There's more, naturally.

-- Kesha Rogers went up to the Bush Presidential Library at Texas A&M and made some news.  From the Bryan-College Station Eagle...

The woman who interrupted a moderated discussion Wednesday evening between two national leaders was Kesha Rogers, a Democratic candidate for U.S. Sen. John Cornyn's seat.

Rogers caused a stir and briefly derailed a discussion between Alan Simpson and Erskine Bowles, co-chairs on the committee to solve the nation's debt crisis in 2010, when she began yelling from the back of the Annenberg Presidential Conference Center.

The interruption came nearly an hour into the event, when Simpson was talking to moderator Andrew Card, George W. Bush's chief of staff, about the distrust in Washington between Democrats and Republicans. The three had been discussing contributors to the national debt, such as health care and Social Security, and what would need to be cut and changed to reverse the trend.

Simpson called trust the coin of the realm, but said it had been severely tarnished, when Rogers stood up.

"No one is going to trust you guys, because you are sacrificial leaders and they're sacrificing the population," Rogers yelled. "What they're doing right now, this policy was tried at Nuremberg."

Only an hour in, and she's already gone Godwin.

Rogers, a Democrat who is running for U.S. Senate on a platform to impeach President Barack Obama and fund NASA, went on to say that Simpson and Bowles had made a mockery of the lives of Americans, which drew boos from the crowd. Several people attempted to get her to stop yelling, but she said, "They haven't answered my question." Card then acknowledged her from the stage and asked her what her question was.

"My question is why are you pushing policies that are killing people?" she asked. "Policies that Dr. Leo Alexander warned about that were tried at Nuremberg? Why are we bailing out Wall Street and you say ..."

At this point, another attendee from the audience stood up and called her a "nutcase," pointing out that President George H.W. Bush and his wife were in the room, to which she turned around and said, "I don't care."

Card attempted to get the discussion back on track when Rogers began yelling about the funds that were used to bail out Wall Street.

"Why can we not afford Social Security, Medicare, Medicaid? Why do we have to put cost effective measures on human life?" she yelled. "Why do we have to look at the office of budget management to determine who gets to live and who dies?"

Rogers left on her own several minutes later.

You know, Rogers has some good points inside that rant, but as per her usual it's in that stopped-clock-twice-a-day fashion.

She issued a press release Thursday explaining her reference to Alexander, a psychiatrist and neurologist who served as an aide to the chief counsel at the Nuremberg war crime trials.
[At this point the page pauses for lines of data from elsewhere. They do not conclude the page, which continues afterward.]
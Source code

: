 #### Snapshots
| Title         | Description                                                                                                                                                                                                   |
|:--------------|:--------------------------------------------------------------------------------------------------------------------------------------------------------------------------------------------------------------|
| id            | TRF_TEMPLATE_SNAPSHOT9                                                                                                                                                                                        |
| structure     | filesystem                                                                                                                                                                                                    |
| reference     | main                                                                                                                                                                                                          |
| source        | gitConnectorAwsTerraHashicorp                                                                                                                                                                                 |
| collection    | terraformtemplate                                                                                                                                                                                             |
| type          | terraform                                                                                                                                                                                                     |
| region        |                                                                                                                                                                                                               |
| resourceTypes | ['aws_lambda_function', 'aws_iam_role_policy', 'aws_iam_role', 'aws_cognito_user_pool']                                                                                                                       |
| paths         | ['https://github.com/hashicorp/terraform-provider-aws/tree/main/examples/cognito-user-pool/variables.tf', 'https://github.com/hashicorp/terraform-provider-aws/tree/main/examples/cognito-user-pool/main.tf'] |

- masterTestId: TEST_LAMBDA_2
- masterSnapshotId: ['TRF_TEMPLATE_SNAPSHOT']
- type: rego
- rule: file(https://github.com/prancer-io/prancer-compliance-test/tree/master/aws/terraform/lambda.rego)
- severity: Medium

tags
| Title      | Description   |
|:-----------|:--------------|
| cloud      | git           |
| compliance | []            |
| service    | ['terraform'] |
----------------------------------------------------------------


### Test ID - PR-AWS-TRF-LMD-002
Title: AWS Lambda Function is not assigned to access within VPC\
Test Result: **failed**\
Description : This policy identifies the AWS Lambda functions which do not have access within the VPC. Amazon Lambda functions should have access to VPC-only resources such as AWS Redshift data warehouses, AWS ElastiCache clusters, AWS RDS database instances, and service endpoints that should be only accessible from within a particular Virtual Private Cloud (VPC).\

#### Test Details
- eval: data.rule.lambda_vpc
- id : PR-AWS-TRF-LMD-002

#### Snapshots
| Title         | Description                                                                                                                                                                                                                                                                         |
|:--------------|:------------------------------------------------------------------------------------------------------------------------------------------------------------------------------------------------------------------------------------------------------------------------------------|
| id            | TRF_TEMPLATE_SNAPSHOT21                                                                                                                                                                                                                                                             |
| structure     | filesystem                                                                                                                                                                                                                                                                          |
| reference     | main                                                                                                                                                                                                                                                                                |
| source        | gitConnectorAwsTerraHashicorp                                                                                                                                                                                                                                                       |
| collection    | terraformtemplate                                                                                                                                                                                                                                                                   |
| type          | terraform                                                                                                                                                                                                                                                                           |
He wrote the Nuremberg Code about moral, ethical and legal guidelines after studying the actions of Nazi troops and concentration camp guards.

Rogers compared cuts to social programs, which were included in Simpson and Bowles' 2010 proposal to reduce the debt, to Alexander's warnings about physicians in Germany devaluing life.
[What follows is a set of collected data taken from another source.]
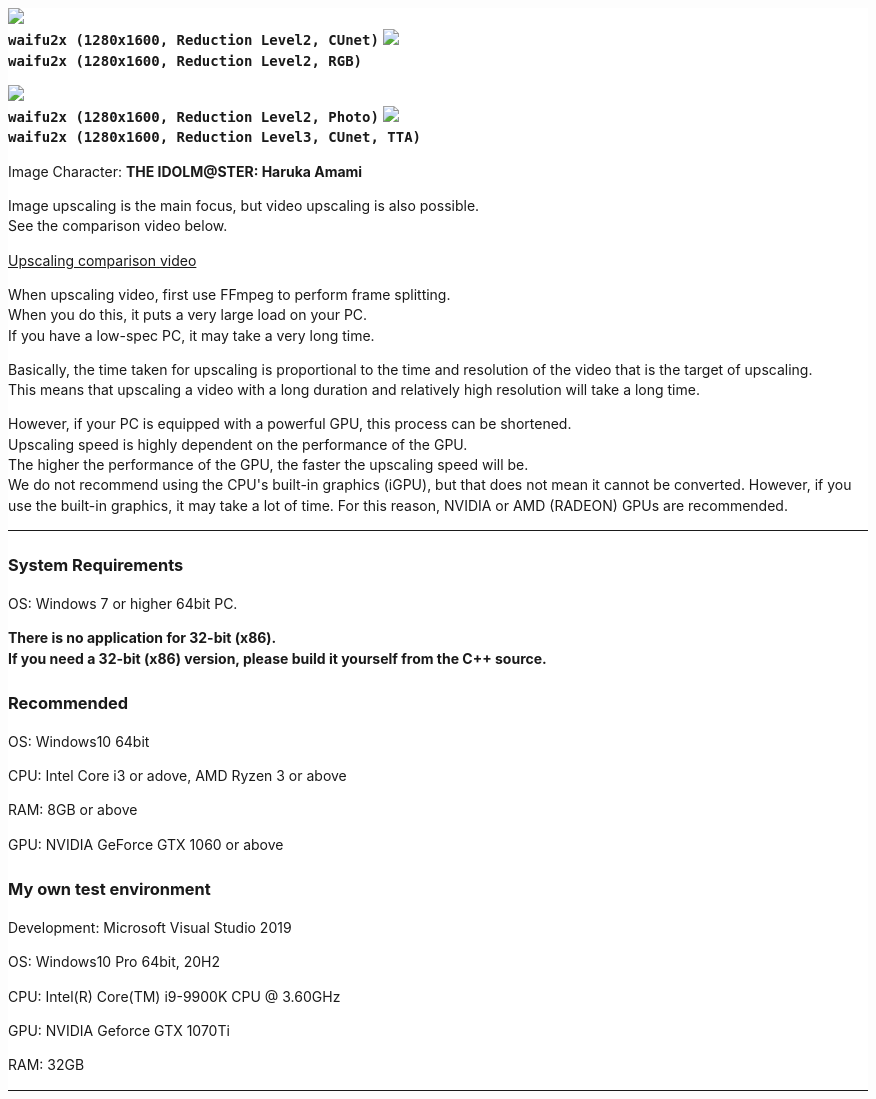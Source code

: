 <kbd><img src="https://user-images.githubusercontent.com/59692068/124342976-14635980-dc03-11eb-8207-feb18e0e36de.png" width="350"><br>**waifu2x (1280x1600, Reduction Level2, CUnet)**</kbd>
<kbd><img src="https://user-images.githubusercontent.com/59692068/124343761-07496900-dc09-11eb-8465-ca91b6839623.png" width="350"><br>**waifu2x (1280x1600, Reduction Level2, RGB)**</kbd>

<kbd><img src="https://user-images.githubusercontent.com/59692068/124343766-0d3f4a00-dc09-11eb-8ed6-53f80b983930.png" width="350"><br>**waifu2x (1280x1600, Reduction Level2, Photo)**</kbd>
<kbd><img src="https://user-images.githubusercontent.com/59692068/124343864-c4d45c00-dc09-11eb-97fd-337a68323bd4.png" width="350"><br>**waifu2x (1280x1600, Reduction Level3, CUnet, TTA)**</kbd>

Image Character: **THE IDOLM@STER: Haruka Amami**  

Image upscaling is the main focus, but video upscaling is also possible.  
See the comparison video below.  

[Upscaling comparison video](https://www.youtube.com/embed/hU3T_Gu3Ehk)

When upscaling video, first use FFmpeg to perform frame splitting.  
When you do this, it puts a very large load on your PC.  
If you have a low-spec PC, it may take a very long time.  

Basically, the time taken for upscaling is proportional to the time and resolution of the video that is the target of upscaling.  
This means that upscaling a video with a long duration and relatively high resolution will take a long time.  

However, if your PC is equipped with a powerful GPU, this process can be shortened.  
Upscaling speed is highly dependent on the performance of the GPU.  
The higher the performance of the GPU, the faster the upscaling speed will be.  
We do not recommend using the CPU's built-in graphics (iGPU), but that does not mean it cannot be converted.
However, if you use the built-in graphics, it may take a lot of time.
For this reason, NVIDIA or AMD (RADEON) GPUs are recommended.

---

### System Requirements

OS: Windows 7 or higher 64bit PC.  

**There is no application for 32-bit (x86).  
If you need a 32-bit (x86) version, please build it yourself from the C++ source.**  

### Recommended

<p>OS: Windows10 64bit</p>
<p>CPU: Intel Core i3 or adove, AMD Ryzen 3 or above</p>
<p>RAM: 8GB or above</p>
<p>GPU: NVIDIA GeForce GTX 1060 or above</p>

### My own test environment

<p>Development: Microsoft Visual Studio 2019</p>
<p>OS: Windows10 Pro 64bit, 20H2</p>
<p>CPU: Intel(R) Core(TM) i9-9900K CPU @ 3.60GHz</p>
<p>GPU: NVIDIA Geforce GTX 1070Ti</p>
<p>RAM: 32GB</p>

---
I'm all in favor of the Simpson/Bowles Catfood Commission going off the rails, but it really needs to include Kesha lying down in front of the train.  Three birds with one stone, as it were.

-- And what would a nutbar edition be without some tasty Ted Cruz tapas?

"Anyone pushing an amnesty bill right now should go ahead and put a 'Harry Reid for Majority Leader' bumper sticker on their car, because that will be the likely effect if Republicans refuse to listen to the American people and foolishly change the subject from Obamacare to amnesty," he said.

The Texas senator added that a bill that includes "amnesty" could keep conservative voters away from the polls.

You just gotta love it.

"Republicans are poised for an historic election this fall -- a conservative tidal wave much like 2010. The biggest thing we could do to mess that up would be if the House passed an amnesty bill -- or any bill perceived as an amnesty bill -- that demoralized voters going into November," he said. "Amnesty will ensure they stay home."

P.T. Barnum ain't got nothing on "Norovirus" Cruz.